Opinion
CIVIL NO. 11-1969(JAG)
11-13-2014
OPINION AND ORDER
Before the Court are a Motion in Limine to Exclude Evidence and Witnesses filed by Juan Albizu-Merced and Maria E. Martinez (collectively "Plaintiffs"), (Docket No. 134), and a Motion for Reconsideration under Fed. R. Civ. P. 59 filed by the Puerto Rico Electric Power Authority ("PREPA" or "Defendant"). (Docket No. 141). For the reasons stated below, the Motion in Limine is hereby DENIED and the Motion for Reconsideration is hereby GRANTED.
Since the factual background of this case was already discussed in the Opinion and Order denying Defendant's Motion for Summary Judgment, (Docket No. 131), the Court will proceed directly to the legal analysis and discussion of the two pending motions.
DISCUSSION
A. Plaintiffs' Motion in Limine
Plaintiffs ask this Court to exclude Defendant's witnesses, Marisabel Cordero-Bigay and Teresa Mercado-Roman, and their respective testimonies. (Docket Nos. 134, 143). Plaintiffs argue that the witnesses and their testimonies should be excluded because they were not identified in a timely fashion as required in Fed. R. Civ. P. 26(a)(3). Id.
Rule 26(a)(3) establishes that parties must identify those witnesses that they expect to use, as well as disclose any relevant evidence that they may present at trial. Failure to do so means that the nondisclosing party will be unable to use the witnesses "unless the failure was substantially justified or is harmless." Fed. R. Civ. P. 37(c)(1). District courts have broad discretion to determine whether the late disclosure is harmful or unjustified for purposes of Rule 37(c)(1). See, e.g., S. States Rack And Fixture, Inc. v. Sherwin-Williams Co., 318 F.3d 592, 597 (4th Cir. 2003); Thibeault v. Square D Co., 960 F.2d 239, 246 (1st Cir. 1992).
The First Circuit has indicated "that the focus of a preclusion inquiry is mainly upon surprise and prejudice, including the opponent's ability to palliate the ill effects stemming from the late disclosure." Thibeault, 960 F.2d 239, 246 (1st Cir. 1992) (citing Johnson v. H.K. Webster, Inc., 775 F.2d 1, 7 n.7 (1st Cir. 1985)) (emphasis added). Among the factors to be considered as part of this preclusion inquiry are "the conduct of the trial, the importance of the evidence to its proponent, and the ability of the [opposing] party to formulate a response." Licciardi v. TIG Ins. Grp., 140 F.3d 357, 363 (1st Cir. 1998) (quoting Johnson, 775 F.2d at 8)). District courts in other circuits have also considered: (1) the surprise to the opposing party; (2) the possibility that the testimony would disrupt the trial; and (3) the explanation for the late disclosure. See, e.g., S. States Rack And Fixture, Inc., 318 F.3d at 595-96 (listing several factors that should guide district courts in carrying out the Rule 37(c)(1) exclusion analysis); Woodworker's Supply, Inc. v. Principal Mut. Life Ins. Co., 170 F.3d 985, 993 (10th Cir. 1999) (listing and explaining the various factors to be applied in an exclusion analysis).

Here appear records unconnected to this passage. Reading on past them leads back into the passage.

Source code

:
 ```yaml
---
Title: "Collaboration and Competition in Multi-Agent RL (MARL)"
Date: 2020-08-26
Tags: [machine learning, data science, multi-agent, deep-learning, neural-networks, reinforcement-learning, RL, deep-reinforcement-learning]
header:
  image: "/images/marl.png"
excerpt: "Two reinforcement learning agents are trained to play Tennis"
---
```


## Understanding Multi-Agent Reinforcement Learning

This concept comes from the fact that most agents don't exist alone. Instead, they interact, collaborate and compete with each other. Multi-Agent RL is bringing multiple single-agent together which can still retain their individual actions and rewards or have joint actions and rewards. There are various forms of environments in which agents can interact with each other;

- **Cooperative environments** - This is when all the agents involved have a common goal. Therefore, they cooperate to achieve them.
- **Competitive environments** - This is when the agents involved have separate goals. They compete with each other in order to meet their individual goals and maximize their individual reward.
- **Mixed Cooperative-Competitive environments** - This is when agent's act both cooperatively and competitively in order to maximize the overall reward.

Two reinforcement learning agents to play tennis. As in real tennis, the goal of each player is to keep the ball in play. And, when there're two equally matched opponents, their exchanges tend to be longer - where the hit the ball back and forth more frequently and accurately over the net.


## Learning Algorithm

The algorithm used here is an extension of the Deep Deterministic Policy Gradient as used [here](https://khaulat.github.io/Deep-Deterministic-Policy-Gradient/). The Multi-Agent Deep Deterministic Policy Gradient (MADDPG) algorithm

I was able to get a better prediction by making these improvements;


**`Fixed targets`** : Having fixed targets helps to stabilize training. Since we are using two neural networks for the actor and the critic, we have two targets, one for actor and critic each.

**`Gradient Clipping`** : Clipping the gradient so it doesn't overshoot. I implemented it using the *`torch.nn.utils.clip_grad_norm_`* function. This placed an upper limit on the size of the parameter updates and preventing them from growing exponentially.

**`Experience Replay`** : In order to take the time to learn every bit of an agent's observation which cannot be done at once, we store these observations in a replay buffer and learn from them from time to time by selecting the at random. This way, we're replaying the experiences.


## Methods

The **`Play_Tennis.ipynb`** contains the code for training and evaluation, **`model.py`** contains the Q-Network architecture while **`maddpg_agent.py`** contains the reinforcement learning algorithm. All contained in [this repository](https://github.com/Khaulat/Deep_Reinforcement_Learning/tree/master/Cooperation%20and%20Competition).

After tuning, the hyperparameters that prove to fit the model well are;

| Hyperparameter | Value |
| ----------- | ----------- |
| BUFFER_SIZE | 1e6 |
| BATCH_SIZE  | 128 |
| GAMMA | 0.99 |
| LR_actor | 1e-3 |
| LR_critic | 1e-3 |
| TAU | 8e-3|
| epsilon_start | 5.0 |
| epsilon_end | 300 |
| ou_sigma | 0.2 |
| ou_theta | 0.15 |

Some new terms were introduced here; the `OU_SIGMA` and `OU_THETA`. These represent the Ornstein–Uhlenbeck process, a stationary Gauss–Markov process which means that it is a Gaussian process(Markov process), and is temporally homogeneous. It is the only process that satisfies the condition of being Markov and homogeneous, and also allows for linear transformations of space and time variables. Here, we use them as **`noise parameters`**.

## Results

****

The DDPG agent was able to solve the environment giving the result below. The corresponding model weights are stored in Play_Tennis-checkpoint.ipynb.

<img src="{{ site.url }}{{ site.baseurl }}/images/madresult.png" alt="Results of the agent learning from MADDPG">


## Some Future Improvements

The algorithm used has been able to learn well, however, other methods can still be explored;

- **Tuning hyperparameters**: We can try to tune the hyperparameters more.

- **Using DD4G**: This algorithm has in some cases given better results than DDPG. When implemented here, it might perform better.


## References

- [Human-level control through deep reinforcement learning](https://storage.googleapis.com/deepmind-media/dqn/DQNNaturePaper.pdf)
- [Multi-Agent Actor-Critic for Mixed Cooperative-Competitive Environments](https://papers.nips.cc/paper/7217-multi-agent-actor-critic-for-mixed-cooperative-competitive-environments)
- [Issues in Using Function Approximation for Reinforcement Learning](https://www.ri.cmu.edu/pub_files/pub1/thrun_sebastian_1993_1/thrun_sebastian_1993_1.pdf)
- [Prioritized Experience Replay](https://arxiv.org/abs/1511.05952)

There is no question that Defendant's failure to identify the witnesses violated Rule 26(a)(3). As to whether Defendant's late disclosure was either justified or harmless, the Court recognizes that this is admittedly a close question and finds that the factors weigh slightly in favor of Defendant. First, the testimony of the witnesses is essential to Defendant's legal theory and, arguably, the most important piece of evidence in this case. As it will be discussed below, the main issue underlying Plaintiffs' due process claim is whether the notifications of the September 16, 2010 and the December 8, 2010 orders were sent and mailed to Plaintiffs. The sworn statements of Ms. Cordero-Bigay and Ms. Mercado-Roman indicate that they both prepared and signed such notifications, which were then sent by regular mail to Plaintiffs. (Docket No. 142; Exs. 1-2). This testimony is a key piece of evidence that is particularly important and relevant to this case.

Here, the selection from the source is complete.